Nutrition Insight

FODMAPS In Food Services

Monday, January 26, 2015

What in the world are FODMAPS and why should you care?

One of the latest diets on the scene is one low in a group of carbohydrates known as FODMAPS - 

an acronym referring to Fermentable Oligosaccharides, Disaccharides, Monosaccharides and Polyols. These are complex names for a collection of molecules found in food that can be poorly absorbed by some people.

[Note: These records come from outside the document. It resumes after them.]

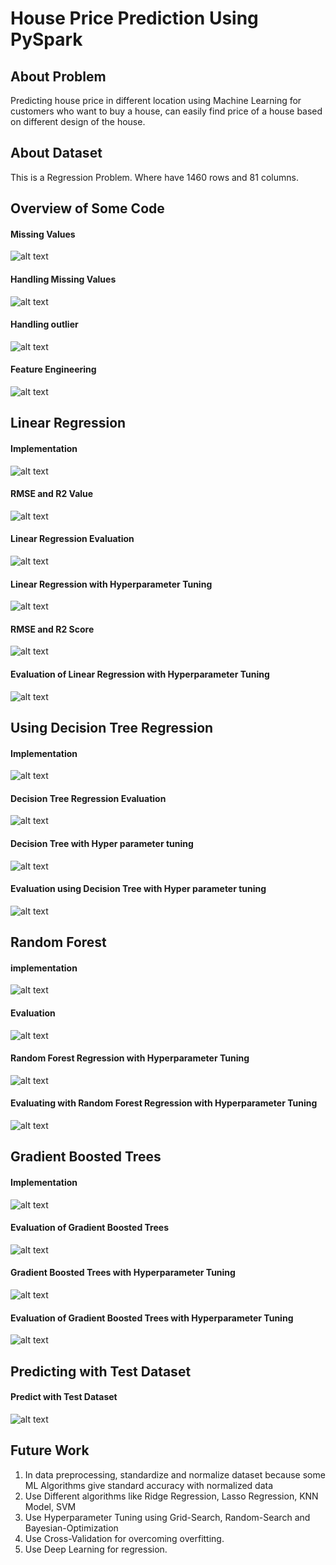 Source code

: # House Price Prediction Using PySpark

## About Problem 
Predicting house price in different location using Machine Learning for customers who want to buy a house, can easily find price of a house based on different design of the house. 

## About Dataset 
This is a Regression Problem. Where have 1460 rows and 81 columns. 


## Overview of Some Code 

#### Missing Values 
![alt text](https://github.com/hasan-moni-321/PySpark-Regression/blob/master/images/1.png)

#### Handling Missing Values 
![alt text](https://github.com/hasan-moni-321/PySpark-Regression/blob/master/images/2.png)

#### Handling outlier
![alt text](https://github.com/hasan-moni-321/PySpark-Regression/blob/master/images/3.png)

#### Feature Engineering 
![alt text](https://github.com/hasan-moni-321/PySpark-Regression/blob/master/images/4.png)



## Linear Regression 

#### Implementation 
![alt text](https://github.com/hasan-moni-321/PySpark-Regression/blob/master/images/5.png)

#### RMSE and R2 Value  
![alt text](https://github.com/hasan-moni-321/PySpark-Regression/blob/master/images/6.png)

#### Linear Regression Evaluation 
![alt text](https://github.com/hasan-moni-321/PySpark-Regression/blob/master/images/7.png)

#### Linear Regression with Hyperparameter Tuning 
![alt text](https://github.com/hasan-moni-321/PySpark-Regression/blob/master/images/8.png)

#### RMSE and R2 Score  
![alt text](https://github.com/hasan-moni-321/PySpark-Regression/blob/master/images/9.png)

#### Evaluation of Linear Regression with Hyperparameter Tuning   
![alt text](https://github.com/hasan-moni-321/PySpark-Regression/blob/master/images/10.png)



## Using Decision Tree Regression 

#### Implementation  
![alt text](https://github.com/hasan-moni-321/PySpark-Regression/blob/master/images/11.png)

#### Decision Tree Regression Evaluation   
![alt text](https://github.com/hasan-moni-321/PySpark-Regression/blob/master/images/12.png)

#### Decision Tree with Hyper parameter tuning
![alt text](https://github.com/hasan-moni-321/PySpark-Regression/blob/master/images/13.png)

#### Evaluation using Decision Tree with Hyper parameter tuning
![alt text](https://github.com/hasan-moni-321/PySpark-Regression/blob/master/images/14.png)



## Random Forest 

#### implementation 
![alt text](https://github.com/hasan-moni-321/PySpark-Regression/blob/master/images/15.png)

#### Evaluation 
![alt text](https://github.com/hasan-moni-321/PySpark-Regression/blob/master/images/16.png)

#### Random Forest Regression with Hyperparameter Tuning 
![alt text](https://github.com/hasan-moni-321/PySpark-Regression/blob/master/images/17.png)

#### Evaluating with Random Forest Regression with Hyperparameter Tuning 
![alt text](https://github.com/hasan-moni-321/PySpark-Regression/blob/master/images/18.png)



## Gradient Boosted Trees

#### Implementation 
![alt text](https://github.com/hasan-moni-321/PySpark-Regression/blob/master/images/19.png)

#### Evaluation of Gradient Boosted Trees 
![alt text](https://github.com/hasan-moni-321/PySpark-Regression/blob/master/images/20.png)

#### Gradient Boosted Trees with Hyperparameter Tuning 
![alt text](https://github.com/hasan-moni-321/PySpark-Regression/blob/master/images/21.png)

#### Evaluation of Gradient Boosted Trees with Hyperparameter Tuning 
![alt text](https://github.com/hasan-moni-321/PySpark-Regression/blob/master/images/22.png)



## Predicting with Test Dataset 

#### Predict with Test Dataset
![alt text](https://github.com/hasan-moni-321/PySpark-Regression/blob/master/images/23.png)


## Future Work 

1. In data preprocessing, standardize and normalize dataset because some ML Algorithms give standard accuracy with normalized data
2. Use Different algorithms like Ridge Regression, Lasso Regression, KNN Model, SVM
3. Use Hyperparameter Tuning using Grid-Search, Random-Search and Bayesian-Optimization
4. Use Cross-Validation for overcoming overfitting. 
5. Use Deep Learning for regression.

And, with a new range of low FODMAP foods launched to the retail market, and the establishment of a FODMAP Friendly certification program, now might be the time to learn more about how you can cater for FODMAP sensitive customers.

FODMAPS In Food Services


Developed in Australia, a diet low in FODMAPS is scientifically proven and used internationally as the most effective way of managing Irritable Bowel Syndrome (IBS) and its symptoms such as bloating, tummy pain, wind and changes in bowel habits (diarrhoea and/or constipation)(1).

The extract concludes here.